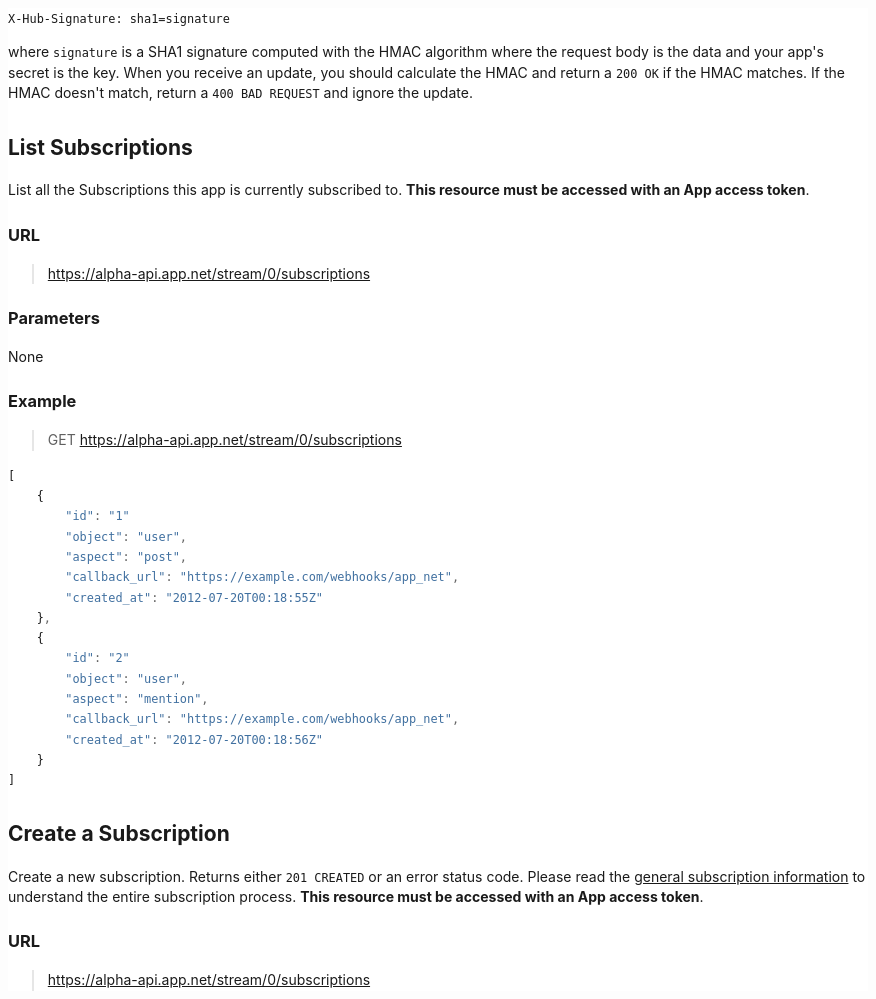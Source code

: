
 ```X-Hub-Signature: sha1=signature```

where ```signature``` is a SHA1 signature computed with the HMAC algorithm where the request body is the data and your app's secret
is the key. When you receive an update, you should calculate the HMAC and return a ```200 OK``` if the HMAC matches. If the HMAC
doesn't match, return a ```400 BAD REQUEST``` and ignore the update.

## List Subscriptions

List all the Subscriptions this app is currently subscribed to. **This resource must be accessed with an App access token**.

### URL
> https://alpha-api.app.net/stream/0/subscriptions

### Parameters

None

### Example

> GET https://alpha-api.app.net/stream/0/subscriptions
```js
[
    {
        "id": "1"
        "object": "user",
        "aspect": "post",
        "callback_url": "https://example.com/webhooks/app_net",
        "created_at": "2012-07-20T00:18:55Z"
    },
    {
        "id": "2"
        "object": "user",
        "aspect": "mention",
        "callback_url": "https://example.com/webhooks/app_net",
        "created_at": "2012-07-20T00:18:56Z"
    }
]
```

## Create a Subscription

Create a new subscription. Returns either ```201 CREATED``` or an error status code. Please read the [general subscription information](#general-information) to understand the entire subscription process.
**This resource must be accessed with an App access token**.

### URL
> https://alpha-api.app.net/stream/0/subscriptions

------------------------------

Select every line above that contains the word "accessed", and copy it.

List all the Subscriptions this app is currently subscribed to. **This resource must be accessed with an App access token**.
**This resource must be accessed with an App access token**.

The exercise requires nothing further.